**Stored data**
----------------
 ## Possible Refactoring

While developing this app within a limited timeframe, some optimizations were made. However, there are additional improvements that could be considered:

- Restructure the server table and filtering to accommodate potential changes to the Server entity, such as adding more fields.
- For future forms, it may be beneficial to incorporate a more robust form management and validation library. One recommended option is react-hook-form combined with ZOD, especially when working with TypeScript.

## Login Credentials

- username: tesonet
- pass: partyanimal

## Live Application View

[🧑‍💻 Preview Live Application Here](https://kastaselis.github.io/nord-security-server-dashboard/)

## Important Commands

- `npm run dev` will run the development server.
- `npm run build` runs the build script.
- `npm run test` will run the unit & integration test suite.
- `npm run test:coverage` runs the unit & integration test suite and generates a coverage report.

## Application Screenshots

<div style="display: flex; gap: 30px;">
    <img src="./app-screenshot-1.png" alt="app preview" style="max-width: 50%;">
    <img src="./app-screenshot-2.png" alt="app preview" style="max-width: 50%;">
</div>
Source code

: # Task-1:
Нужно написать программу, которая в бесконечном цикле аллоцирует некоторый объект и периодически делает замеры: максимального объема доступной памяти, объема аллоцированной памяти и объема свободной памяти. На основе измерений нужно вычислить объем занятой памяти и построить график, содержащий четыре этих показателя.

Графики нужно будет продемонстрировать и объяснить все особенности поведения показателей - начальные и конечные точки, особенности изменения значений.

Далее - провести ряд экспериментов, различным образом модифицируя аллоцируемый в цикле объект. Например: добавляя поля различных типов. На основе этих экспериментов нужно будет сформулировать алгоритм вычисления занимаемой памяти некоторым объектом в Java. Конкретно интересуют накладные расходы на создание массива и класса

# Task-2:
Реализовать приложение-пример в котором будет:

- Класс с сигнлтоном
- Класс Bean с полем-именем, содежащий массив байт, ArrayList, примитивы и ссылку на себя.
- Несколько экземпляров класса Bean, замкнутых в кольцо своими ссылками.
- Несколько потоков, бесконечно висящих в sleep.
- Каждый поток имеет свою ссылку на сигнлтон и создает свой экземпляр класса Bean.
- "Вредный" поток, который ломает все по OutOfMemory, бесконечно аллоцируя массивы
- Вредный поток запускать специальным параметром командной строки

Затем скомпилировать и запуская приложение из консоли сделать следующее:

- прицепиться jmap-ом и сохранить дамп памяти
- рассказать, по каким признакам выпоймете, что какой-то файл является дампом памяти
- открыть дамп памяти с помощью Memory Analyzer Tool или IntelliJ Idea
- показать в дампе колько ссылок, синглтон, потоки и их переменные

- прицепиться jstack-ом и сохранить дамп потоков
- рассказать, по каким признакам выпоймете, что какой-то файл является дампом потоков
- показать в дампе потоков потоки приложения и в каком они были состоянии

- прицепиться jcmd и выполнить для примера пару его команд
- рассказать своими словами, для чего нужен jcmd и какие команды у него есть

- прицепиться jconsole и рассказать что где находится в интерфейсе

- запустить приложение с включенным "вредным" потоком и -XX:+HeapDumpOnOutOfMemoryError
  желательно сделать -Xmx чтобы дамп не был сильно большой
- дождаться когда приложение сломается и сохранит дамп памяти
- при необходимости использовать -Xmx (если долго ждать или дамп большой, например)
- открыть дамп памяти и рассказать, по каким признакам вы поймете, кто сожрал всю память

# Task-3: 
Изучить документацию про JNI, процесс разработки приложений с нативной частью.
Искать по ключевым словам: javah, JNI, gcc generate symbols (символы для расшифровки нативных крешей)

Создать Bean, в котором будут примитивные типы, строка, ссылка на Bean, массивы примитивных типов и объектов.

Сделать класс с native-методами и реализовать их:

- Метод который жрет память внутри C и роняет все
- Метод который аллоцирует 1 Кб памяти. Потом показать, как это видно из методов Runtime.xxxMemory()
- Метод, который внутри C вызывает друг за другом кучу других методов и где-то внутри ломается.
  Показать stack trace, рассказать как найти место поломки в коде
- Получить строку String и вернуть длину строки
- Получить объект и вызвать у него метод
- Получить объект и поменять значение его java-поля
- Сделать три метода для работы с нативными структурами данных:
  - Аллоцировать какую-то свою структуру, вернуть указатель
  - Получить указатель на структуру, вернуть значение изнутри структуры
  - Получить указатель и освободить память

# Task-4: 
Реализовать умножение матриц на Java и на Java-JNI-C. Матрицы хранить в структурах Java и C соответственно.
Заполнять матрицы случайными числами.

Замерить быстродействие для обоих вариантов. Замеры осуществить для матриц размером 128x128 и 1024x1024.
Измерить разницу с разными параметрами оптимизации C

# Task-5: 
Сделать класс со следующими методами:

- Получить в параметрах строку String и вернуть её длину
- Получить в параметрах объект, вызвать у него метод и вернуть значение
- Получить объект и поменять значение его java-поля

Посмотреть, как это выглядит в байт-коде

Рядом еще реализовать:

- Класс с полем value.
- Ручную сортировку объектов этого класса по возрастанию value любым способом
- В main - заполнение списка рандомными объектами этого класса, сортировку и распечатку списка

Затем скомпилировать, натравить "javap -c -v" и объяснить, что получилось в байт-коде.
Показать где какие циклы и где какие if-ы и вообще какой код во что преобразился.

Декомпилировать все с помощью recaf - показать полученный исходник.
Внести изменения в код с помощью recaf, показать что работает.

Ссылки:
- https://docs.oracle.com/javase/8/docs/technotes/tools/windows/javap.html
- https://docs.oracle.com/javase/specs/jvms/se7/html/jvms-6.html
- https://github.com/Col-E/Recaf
----------------
**WHAT YOU NEED TO DO**
Only the lines above from the one with "[🧑‍💻 Preview Live" through the one with "## Application Screenshots" should be duplicated, character for character.

**SOLUTION TO THIS EXERCISE**
[🧑‍💻 Preview Live Application Here](https://kastaselis.github.io/nord-security-server-dashboard/)

## Important Commands

- `npm run dev` will run the development server.
- `npm run build` runs the build script.
- `npm run test` will run the unit & integration test suite.
- `npm run test:coverage` runs the unit & integration test suite and generates a coverage report.

## Application Screenshots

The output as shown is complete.